╭─ Input records

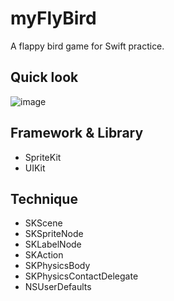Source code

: # myFlyBird

A flappy bird game for Swift practice.

## Quick look
![image](https://github.com/LinShiwei/myFlyBird/raw/master/myFlyBird1.gif)

## Framework & Library

- SpriteKit
- UIKit

## Technique
- SKScene
- SKSpriteNode
- SKLabelNode
- SKAction
- SKPhysicsBody
- SKPhysicsContactDelegate
- NSUserDefaults


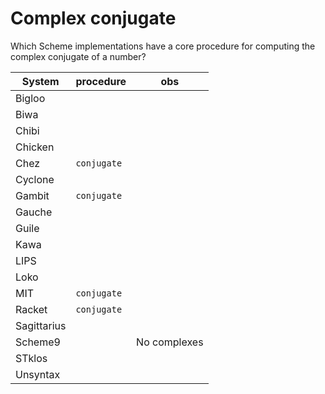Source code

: # Complex conjugate

Which Scheme implementations have a core procedure for computing the
complex conjugate of a number?

| System      | procedure   | obs          |
|-------------|-------------|--------------|
| Bigloo      |             |              |
| Biwa        |             |              |
| Chibi       |             |              |
| Chicken     |             |              |
| Chez        | `conjugate` |              |
| Cyclone     |             |              |
| Gambit      | `conjugate` |              |
| Gauche      |             |              |
| Guile       |             |              |
| Kawa        |             |              |
| LIPS        |             |              |
| Loko        |             |              |
| MIT         | `conjugate` |              |
| Racket      | `conjugate` |              |
| Sagittarius |             |              |
| Scheme9     |             | No complexes |
| STklos      |             |              |
| Unsyntax    |             |              |
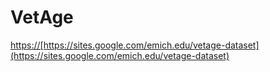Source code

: # VetAge

<https://[https://sites.google.com/emich.edu/vetage-dataset](https://sites.google.com/emich.edu/vetage-dataset)>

╰─

* Required action:
If a line of the listing contains the word "https", count it, then state only the total.

* Task response:
2